### Exercise description
Repeat the records exactly, with one exception: no images.

### Supplied records
■ ■ ■ ■
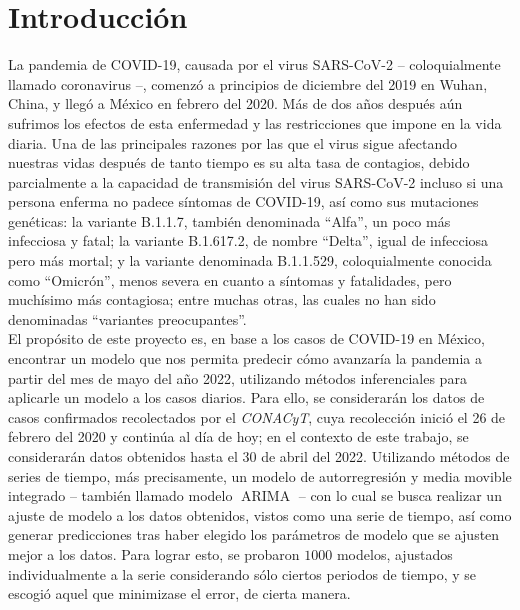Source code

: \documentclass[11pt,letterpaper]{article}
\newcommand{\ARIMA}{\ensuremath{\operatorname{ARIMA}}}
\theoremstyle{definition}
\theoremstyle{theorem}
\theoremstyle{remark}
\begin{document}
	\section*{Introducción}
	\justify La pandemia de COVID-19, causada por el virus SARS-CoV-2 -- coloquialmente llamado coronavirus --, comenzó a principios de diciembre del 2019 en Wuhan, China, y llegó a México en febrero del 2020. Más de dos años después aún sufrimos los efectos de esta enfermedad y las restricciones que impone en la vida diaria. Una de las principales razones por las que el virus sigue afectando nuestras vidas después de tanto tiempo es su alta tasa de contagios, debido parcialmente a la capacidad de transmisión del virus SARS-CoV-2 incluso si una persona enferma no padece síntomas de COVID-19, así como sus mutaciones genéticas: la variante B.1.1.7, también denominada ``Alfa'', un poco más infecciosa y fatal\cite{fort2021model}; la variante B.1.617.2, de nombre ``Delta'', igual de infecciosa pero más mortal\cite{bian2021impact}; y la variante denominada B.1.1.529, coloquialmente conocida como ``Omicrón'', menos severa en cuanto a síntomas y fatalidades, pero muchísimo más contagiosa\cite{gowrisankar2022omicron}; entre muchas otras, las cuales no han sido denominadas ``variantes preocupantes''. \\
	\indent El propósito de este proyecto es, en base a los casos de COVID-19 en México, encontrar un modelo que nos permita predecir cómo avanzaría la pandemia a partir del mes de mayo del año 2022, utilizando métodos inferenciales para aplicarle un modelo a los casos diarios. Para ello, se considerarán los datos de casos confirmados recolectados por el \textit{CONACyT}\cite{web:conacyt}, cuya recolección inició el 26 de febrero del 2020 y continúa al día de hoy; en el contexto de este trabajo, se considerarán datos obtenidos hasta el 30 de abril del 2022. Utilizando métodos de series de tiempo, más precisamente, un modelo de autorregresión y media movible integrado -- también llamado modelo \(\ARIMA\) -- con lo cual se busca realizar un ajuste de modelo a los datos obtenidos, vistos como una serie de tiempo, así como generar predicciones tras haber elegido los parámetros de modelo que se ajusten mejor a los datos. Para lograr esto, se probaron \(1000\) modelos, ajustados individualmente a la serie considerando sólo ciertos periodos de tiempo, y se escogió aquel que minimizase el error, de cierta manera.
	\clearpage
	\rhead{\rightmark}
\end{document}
■ ■ ■ ■
### Result for this task
Source code

: \documentclass[11pt,letterpaper]{article}
\newcommand{\ARIMA}{\ensuremath{\operatorname{ARIMA}}}
\theoremstyle{definition}
\theoremstyle{theorem}
\theoremstyle{remark}
\begin{document}
	\section*{Introducción}
	\justify La pandemia de COVID-19, causada por el virus SARS-CoV-2 -- coloquialmente llamado coronavirus --, comenzó a principios de diciembre del 2019 en Wuhan, China, y llegó a México en febrero del 2020. Más de dos años después aún sufrimos los efectos de esta enfermedad y las restricciones que impone en la vida diaria. Una de las principales razones por las que el virus sigue afectando nuestras vidas después de tanto tiempo es su alta tasa de contagios, debido parcialmente a la capacidad de transmisión del virus SARS-CoV-2 incluso si una persona enferma no padece síntomas de COVID-19, así como sus mutaciones genéticas: la variante B.1.1.7, también denominada ``Alfa'', un poco más infecciosa y fatal\cite{fort2021model}; la variante B.1.617.2, de nombre ``Delta'', igual de infecciosa pero más mortal\cite{bian2021impact}; y la variante denominada B.1.1.529, coloquialmente conocida como ``Omicrón'', menos severa en cuanto a síntomas y fatalidades, pero muchísimo más contagiosa\cite{gowrisankar2022omicron}; entre muchas otras, las cuales no han sido denominadas ``variantes preocupantes''. \\
	\indent El propósito de este proyecto es, en base a los casos de COVID-19 en México, encontrar un modelo que nos permita predecir cómo avanzaría la pandemia a partir del mes de mayo del año 2022, utilizando métodos inferenciales para aplicarle un modelo a los casos diarios. Para ello, se considerarán los datos de casos confirmados recolectados por el \textit{CONACyT}\cite{web:conacyt}, cuya recolección inició el 26 de febrero del 2020 y continúa al día de hoy; en el contexto de este trabajo, se considerarán datos obtenidos hasta el 30 de abril del 2022. Utilizando métodos de series de tiempo, más precisamente, un modelo de autorregresión y media movible integrado -- también llamado modelo \(\ARIMA\) -- con lo cual se busca realizar un ajuste de modelo a los datos obtenidos, vistos como una serie de tiempo, así como generar predicciones tras haber elegido los parámetros de modelo que se ajusten mejor a los datos. Para lograr esto, se probaron \(1000\) modelos, ajustados individualmente a la serie considerando sólo ciertos periodos de tiempo, y se escogió aquel que minimizase el error, de cierta manera.
	\clearpage
	\rhead{\rightmark}
\end{document}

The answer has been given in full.